## Task prompt
Pull out every line below that contains the word "https".

Records contained in a dataset:
- - -
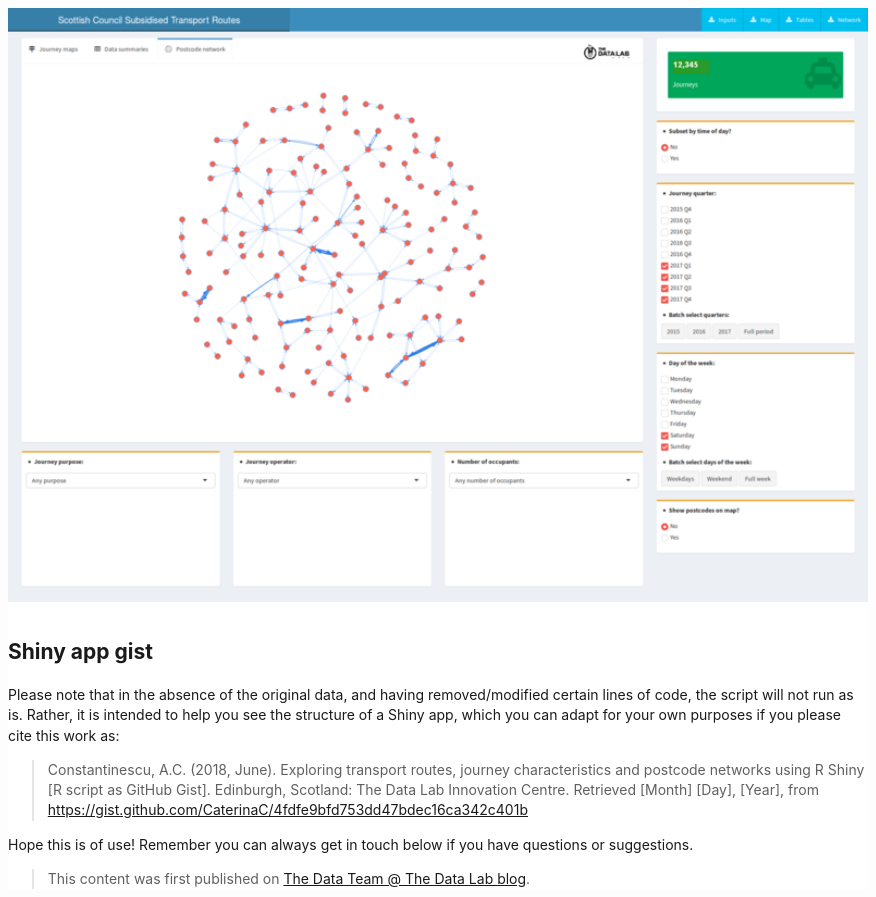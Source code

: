 <img src="https://raw.githubusercontent.com/DataPowered/DataPowered.io_site/master/site/content/graphics/2019-04-18-post-r-shiny-app-for-visualising-transport-routes/Caterina_CouncilTransport_ShinyApp_Tab3_large.png" alt="Views over time with labelled commits PNG" width="100%"/>



## Shiny app gist

Please note that in the absence of the original data, and having removed/modified certain lines of code, the script will not run as is. Rather, it is intended to help you see the structure of a Shiny app, which you can adapt for your own purposes if you please cite this work as:

> Constantinescu, A.C. (2018, June). Exploring transport routes, journey characteristics and postcode networks using R Shiny [R script as GitHub Gist]. Edinburgh, Scotland: The Data Lab Innovation Centre. Retrieved [Month] [Day], [Year], from https://gist.github.com/CaterinaC/4fdfe9bfd753dd47bdec16ca342c401b




Hope this is of use! Remember you can always get in touch below if you have questions or suggestions.

> This content was first published on [The Data Team @ The Data Lab blog](https://thedatateam.silvrback.com/r-shiny-app-for-visualising-transport-routes).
- - -
## Task solution
: <img src="https://raw.githubusercontent.com/DataPowered/DataPowered.io_site/master/site/content/graphics/2019-04-18-post-r-shiny-app-for-visualising-transport-routes/Caterina_CouncilTransport_ShinyApp_Tab3_large.png" alt="Views over time with labelled commits PNG" width="100%"/>
> Constantinescu, A.C. (2018, June). Exploring transport routes, journey characteristics and postcode networks using R Shiny [R script as GitHub Gist]. Edinburgh, Scotland: The Data Lab Innovation Centre. Retrieved [Month] [Day], [Year], from https://gist.github.com/CaterinaC/4fdfe9bfd753dd47bdec16ca342c401b
> This content was first published on [The Data Team @ The Data Lab blog](https://thedatateam.silvrback.com/r-shiny-app-for-visualising-transport-routes).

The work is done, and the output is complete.